--- Given records ---
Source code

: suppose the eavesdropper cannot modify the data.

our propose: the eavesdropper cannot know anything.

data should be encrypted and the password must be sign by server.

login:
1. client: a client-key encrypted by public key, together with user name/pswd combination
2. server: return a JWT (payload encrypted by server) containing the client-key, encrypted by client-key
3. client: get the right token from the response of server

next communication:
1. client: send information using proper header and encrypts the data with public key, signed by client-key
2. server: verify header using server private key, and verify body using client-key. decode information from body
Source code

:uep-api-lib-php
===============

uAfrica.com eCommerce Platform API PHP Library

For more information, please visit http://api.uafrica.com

* * *

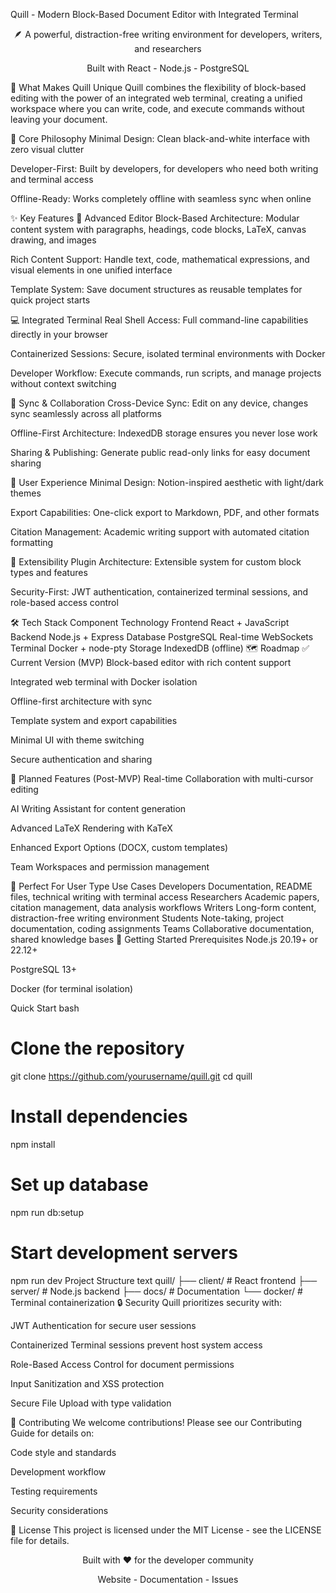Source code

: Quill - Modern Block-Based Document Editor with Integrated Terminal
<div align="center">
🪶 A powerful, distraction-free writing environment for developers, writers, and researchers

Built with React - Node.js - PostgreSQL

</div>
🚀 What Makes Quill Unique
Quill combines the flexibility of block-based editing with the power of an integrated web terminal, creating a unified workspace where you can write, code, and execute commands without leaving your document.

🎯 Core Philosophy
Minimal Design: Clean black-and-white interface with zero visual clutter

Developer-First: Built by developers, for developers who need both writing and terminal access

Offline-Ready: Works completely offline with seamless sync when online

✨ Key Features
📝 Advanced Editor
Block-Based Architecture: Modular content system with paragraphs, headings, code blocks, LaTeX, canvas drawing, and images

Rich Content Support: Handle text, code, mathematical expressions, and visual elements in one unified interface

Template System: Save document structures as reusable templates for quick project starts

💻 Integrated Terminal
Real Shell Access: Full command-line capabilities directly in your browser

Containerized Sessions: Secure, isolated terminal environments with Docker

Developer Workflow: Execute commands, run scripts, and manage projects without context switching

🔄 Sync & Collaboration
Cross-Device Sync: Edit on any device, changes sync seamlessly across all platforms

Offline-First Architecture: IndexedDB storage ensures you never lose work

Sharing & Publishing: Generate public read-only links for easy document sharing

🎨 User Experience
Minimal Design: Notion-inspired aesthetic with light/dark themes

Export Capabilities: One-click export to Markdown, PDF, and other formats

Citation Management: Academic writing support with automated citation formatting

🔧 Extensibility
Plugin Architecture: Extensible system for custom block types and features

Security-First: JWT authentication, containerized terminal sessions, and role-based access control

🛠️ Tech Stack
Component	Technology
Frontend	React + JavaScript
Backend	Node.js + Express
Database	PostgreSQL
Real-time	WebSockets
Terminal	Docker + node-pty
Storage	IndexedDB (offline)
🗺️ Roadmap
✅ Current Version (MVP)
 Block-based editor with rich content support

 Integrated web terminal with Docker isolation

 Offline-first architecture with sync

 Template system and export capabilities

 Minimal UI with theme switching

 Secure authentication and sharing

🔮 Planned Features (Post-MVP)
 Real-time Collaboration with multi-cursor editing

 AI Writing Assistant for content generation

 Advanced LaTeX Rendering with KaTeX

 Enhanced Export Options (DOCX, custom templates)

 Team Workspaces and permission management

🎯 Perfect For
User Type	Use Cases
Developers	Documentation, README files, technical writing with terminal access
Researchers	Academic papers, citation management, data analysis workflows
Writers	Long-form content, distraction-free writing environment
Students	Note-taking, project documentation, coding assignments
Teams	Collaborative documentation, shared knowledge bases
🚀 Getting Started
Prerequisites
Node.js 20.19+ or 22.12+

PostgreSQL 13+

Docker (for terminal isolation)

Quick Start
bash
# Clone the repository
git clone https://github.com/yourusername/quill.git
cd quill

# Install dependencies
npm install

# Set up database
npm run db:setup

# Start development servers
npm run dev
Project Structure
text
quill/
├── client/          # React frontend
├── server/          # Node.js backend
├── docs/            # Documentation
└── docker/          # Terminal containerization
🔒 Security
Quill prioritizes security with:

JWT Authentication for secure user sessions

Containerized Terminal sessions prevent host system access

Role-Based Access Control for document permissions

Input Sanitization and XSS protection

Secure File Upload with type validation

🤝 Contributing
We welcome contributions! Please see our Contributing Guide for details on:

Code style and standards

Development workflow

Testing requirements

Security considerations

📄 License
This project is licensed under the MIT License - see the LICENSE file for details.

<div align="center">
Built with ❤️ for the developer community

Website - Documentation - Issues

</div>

---

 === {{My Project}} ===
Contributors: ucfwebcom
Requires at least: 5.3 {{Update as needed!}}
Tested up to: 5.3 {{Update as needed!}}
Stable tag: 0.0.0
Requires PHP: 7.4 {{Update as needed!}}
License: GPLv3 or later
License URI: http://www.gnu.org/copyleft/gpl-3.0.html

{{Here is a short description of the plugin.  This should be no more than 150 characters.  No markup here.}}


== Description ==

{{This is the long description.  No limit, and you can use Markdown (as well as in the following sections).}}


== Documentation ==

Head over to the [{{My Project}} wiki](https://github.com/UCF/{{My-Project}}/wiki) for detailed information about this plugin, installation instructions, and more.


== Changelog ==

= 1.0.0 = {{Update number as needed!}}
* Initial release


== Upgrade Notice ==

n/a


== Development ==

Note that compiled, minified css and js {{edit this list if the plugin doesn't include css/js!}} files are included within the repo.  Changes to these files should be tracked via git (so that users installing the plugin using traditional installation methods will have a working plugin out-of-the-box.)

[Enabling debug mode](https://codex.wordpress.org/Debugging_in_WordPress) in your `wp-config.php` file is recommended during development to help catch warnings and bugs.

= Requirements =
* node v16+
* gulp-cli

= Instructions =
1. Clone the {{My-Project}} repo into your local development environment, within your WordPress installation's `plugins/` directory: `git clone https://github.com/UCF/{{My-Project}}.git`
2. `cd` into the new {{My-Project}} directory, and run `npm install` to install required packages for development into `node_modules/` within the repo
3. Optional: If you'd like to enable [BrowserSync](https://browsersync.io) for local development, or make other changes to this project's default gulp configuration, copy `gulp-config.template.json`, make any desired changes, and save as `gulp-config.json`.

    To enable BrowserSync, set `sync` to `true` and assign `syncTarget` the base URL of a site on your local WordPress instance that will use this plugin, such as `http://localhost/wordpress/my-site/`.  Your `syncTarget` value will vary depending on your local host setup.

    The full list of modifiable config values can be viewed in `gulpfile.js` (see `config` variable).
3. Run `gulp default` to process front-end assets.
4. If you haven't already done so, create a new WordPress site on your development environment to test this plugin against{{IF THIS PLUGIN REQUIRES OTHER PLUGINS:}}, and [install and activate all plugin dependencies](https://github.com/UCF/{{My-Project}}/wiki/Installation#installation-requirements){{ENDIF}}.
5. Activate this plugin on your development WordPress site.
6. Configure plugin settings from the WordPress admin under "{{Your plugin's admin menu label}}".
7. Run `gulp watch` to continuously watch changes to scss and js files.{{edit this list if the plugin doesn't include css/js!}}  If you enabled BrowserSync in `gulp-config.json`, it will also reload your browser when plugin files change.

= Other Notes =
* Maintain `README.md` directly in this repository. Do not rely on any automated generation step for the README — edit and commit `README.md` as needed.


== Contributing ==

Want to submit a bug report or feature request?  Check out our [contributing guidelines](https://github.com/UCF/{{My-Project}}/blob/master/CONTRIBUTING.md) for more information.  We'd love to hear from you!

--- What you should do ---
Wherever a line above contains the string "Advanced", copy that line.

--- Written reply ---
📝 Advanced Editor
 Advanced LaTeX Rendering with KaTeX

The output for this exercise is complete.